Stick and I went back to our possible hutong home, mostly to see if we could find it on our own. We were successful, and I fell even more in love with the neighborhood. The area is Brick Factory Road, where the workers who built the bricks for the drum tower lived, but the inside has been renovated to include hot water and internet. I’m really hoping the bargaining stars will align and we’ll get our high-speed hutong.

Then we took a roundabout trip home, and stopped at Xizhimen to check out a sushi place. It’s on the 5th floor of the Xizhimen mall, but I don’t know the name. Well worth a visit if you’re looking for cheap, good sushi. (6-30 RMB for orders of various rolls) The beer is unfortunately restaurant price, it always makes me giggle to see a bottle that goes for three kwai in the supermarket appear on a menu for twenty. Not that that stopped us from ordering it.

The food was very good, the Tsingtao was Tsingtao, and Stick wasn’t quite done explaining the theory of relativity (I am not kidding), so we ordered another plate of cucumber sushi.
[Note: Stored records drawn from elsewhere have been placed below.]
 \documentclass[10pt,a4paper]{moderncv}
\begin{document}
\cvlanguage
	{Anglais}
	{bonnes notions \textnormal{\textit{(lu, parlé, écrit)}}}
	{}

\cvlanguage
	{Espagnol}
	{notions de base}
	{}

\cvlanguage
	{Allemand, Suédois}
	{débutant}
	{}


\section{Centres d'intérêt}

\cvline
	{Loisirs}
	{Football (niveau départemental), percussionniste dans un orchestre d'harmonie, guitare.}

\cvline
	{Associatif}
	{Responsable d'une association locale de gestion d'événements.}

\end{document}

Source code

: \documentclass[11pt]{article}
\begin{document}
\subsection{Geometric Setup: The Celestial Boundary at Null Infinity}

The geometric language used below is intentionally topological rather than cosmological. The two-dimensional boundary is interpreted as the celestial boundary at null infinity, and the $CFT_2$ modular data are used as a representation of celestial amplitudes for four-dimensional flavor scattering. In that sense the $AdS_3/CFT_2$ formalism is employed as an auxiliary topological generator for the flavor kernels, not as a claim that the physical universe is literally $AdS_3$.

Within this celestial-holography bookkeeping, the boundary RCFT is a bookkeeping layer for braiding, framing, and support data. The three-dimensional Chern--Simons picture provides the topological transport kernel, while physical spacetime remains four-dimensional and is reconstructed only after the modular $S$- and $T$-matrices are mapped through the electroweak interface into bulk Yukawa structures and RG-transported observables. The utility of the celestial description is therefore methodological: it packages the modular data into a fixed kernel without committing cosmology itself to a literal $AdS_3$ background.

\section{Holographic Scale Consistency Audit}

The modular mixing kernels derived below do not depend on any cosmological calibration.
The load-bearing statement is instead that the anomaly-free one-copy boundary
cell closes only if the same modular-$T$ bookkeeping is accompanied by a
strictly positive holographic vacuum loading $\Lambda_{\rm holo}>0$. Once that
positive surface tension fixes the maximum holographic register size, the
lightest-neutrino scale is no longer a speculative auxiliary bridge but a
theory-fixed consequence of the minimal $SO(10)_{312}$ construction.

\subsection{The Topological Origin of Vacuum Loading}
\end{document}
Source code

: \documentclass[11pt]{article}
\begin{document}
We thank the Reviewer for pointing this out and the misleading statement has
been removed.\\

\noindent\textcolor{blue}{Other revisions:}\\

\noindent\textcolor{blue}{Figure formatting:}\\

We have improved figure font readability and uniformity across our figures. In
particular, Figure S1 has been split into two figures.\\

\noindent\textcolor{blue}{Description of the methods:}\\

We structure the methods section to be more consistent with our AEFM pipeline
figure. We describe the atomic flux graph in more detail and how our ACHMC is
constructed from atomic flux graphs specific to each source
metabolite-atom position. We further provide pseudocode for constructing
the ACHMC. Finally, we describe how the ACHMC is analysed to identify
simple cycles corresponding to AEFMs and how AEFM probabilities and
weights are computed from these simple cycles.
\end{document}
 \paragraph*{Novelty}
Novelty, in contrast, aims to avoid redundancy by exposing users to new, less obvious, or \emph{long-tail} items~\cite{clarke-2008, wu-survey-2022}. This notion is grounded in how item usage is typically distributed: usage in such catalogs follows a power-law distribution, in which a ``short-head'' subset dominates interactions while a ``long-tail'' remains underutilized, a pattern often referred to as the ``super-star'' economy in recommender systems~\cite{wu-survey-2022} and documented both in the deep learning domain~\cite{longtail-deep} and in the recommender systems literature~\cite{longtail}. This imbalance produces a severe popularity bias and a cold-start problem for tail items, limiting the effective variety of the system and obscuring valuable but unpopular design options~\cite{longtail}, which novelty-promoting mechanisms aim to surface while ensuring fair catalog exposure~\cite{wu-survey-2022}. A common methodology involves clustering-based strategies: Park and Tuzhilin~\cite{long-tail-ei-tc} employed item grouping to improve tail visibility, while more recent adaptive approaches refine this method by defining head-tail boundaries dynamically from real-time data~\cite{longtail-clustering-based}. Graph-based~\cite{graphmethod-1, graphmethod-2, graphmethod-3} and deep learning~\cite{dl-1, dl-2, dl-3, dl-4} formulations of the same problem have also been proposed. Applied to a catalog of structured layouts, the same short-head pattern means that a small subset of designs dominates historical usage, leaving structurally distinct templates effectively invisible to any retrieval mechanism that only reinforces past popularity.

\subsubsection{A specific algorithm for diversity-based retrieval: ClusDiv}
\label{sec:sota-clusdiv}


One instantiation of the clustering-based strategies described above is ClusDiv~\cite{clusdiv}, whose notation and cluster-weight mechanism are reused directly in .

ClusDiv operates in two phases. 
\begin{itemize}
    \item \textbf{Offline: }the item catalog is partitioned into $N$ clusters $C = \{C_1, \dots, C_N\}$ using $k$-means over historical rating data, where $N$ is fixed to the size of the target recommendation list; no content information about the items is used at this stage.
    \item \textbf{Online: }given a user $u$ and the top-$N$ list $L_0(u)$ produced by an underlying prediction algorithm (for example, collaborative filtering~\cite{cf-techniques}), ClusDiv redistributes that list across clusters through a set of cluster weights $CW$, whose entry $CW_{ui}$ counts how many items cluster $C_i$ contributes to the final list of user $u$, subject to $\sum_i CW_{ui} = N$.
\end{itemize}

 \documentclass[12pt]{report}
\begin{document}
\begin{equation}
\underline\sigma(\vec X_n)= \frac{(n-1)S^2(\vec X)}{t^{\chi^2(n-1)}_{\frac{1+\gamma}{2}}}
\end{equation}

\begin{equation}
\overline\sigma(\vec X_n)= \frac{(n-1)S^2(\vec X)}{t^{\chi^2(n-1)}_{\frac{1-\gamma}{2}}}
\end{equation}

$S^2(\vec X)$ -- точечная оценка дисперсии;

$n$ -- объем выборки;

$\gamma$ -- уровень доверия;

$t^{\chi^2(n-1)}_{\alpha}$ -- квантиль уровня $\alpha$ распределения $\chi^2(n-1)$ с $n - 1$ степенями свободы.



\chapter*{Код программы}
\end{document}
The waitress came back a moment later with 12 RMB.

“Oh, I didn’t see you pay!” Stick said.

“What? I thought you paid!” I said.

Stick called the waitress over, and then I opened my mouth like a fish a few times. My survival Chinese has never been put to this test, I’ve never had to tell someone to take their money back! When she realized I had a problem with my change, she counted it back to me and showed that it was indeed 12 RMB. I finally made myself clear with my broken Mandarin (Women bu ge chien which I believe is the Chinese equivilent of “We no give money”). It is amazing that anyone ever understands me! Our waitress thanked us and sorted it out, but I think we gave her more than twelve kwai of trouble.